I look around. The wind-direction arrow squeaks and read-justs itself, the only landmark in the featureless bush. It’s hard to think that anything important ever happened here.
Hemingway’s survival of two consecutive air crashes was news across the world, and generally the cause of much rejoicing. But it had come at considerable cost. Writing to Harvey Breit ten days later Hemingway assessed the damage.
I ruptured the kidneys, or maybe only one, the liver, the spleen (whoever she is) had the brain fluid ooze out to soak the pillow every night, burnt the top of the scalp off, etc. Also … had to take two breathes in the fire which is something that never really helped anybody except of course Joan Of Arc.
He didn’t mention the sprained arm and leg and the crushed vertebrae and the paralysed sphincter and the temporary loss of hearing and eyesight.
We return to Masindi. Maybe it’s hearing the story of the crash that has darkened my mood, but I begin to notice the crueller side of life out here. Scrawled on the door of a house just outside the town is a slash of civil war graffiti. ‘Bondo Killers Boys’, it reads, ‘No Living - Child Rat Dog.’
That night a man comes to see me. He is called Ibrahim Bilal and he wears a pink knitted hat and sports a single very prominent white tooth. He and his friend speak Arabic. He worked for Ugandan Railways and remembers being sent from Kampala, the Ugandan capital, to Butiaba in January of 1954 to bring back an important group of Americans, one of whom was badly hurt.
He drove them back to Kampala in a Ford Zephyr staff car, with room for seven people, with a Ugandan, Dr Cabreta, in attendance. One of the men lay on a mattress in the back. Yes, Ibrahim remembers, he was in a serious condition.
‘Some of the time he was in agony.’
Appallingly enough, Africa had not finished with Hemingway. A couple of weeks later, recovering at a camp on the Kenya coast at Shimoni, he tried to help deal with a bush-fire nearby and fell into the flames. He suffered second and third degree burns.

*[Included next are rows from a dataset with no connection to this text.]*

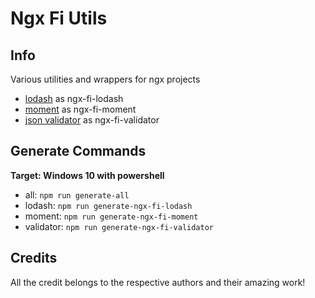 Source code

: # Ngx Fi Utils

## Info

Various utilities and wrappers for ngx projects

- [lodash](https://lodash.com/) as ngx-fi-lodash
- [moment](https://momentjs.com/) as ngx-fi-moment
- [json validator](https://ajv.js.org/) as ngx-fi-validator

## Generate Commands

**Target: Windows 10 with powershell**

- all: `npm run generate-all`
- lodash: `npm run generate-ngx-fi-lodash`
- moment: `npm run generate-ngx-fi-moment`
- validator: `npm run generate-ngx-fi-validator`

## Credits

All the credit belongs to the respective authors and their amazing work!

We leave Entebbe for London tomorrow. The bad weather has cleared, the oppressive humidity lifted and, after bone-rattling rides through the bush, the pool at the Lake Victoria Hotel looks inviting.
Though we’ve not been here long it seems like a lifetime. Africa has a way of imposing its own time scale, reducing our busy western lives to its own pace, its own stately rhythm. In Africa the concept of the eternal seems much more meaningful. It also allows you more time to take things in. Events become clearer and impressions sharper and memories more indelible.
Perhaps that’s the way it was for Hemingway. He spent less than ten months of his life in Africa and yet from it came two books (one, admittedly, posthumous) and two of his greatest short stories - ‘The Snows of Kilimanjaro’ and ‘The Short Happy Life of Francis Macomber’.
Life in Key West and Cuba may have been safer, but never as intense.
CUBA
On 28 March 1928, Hemingway wrote to his new wife Pauline from the Royal Mail steam packet Orita, westbound from La Rochelle:
‘We are five or ten days out on our trip or tripe to Cuba … I have often wondered what I should do with the rest of my life and now I know - I shall try and reach Cuba.’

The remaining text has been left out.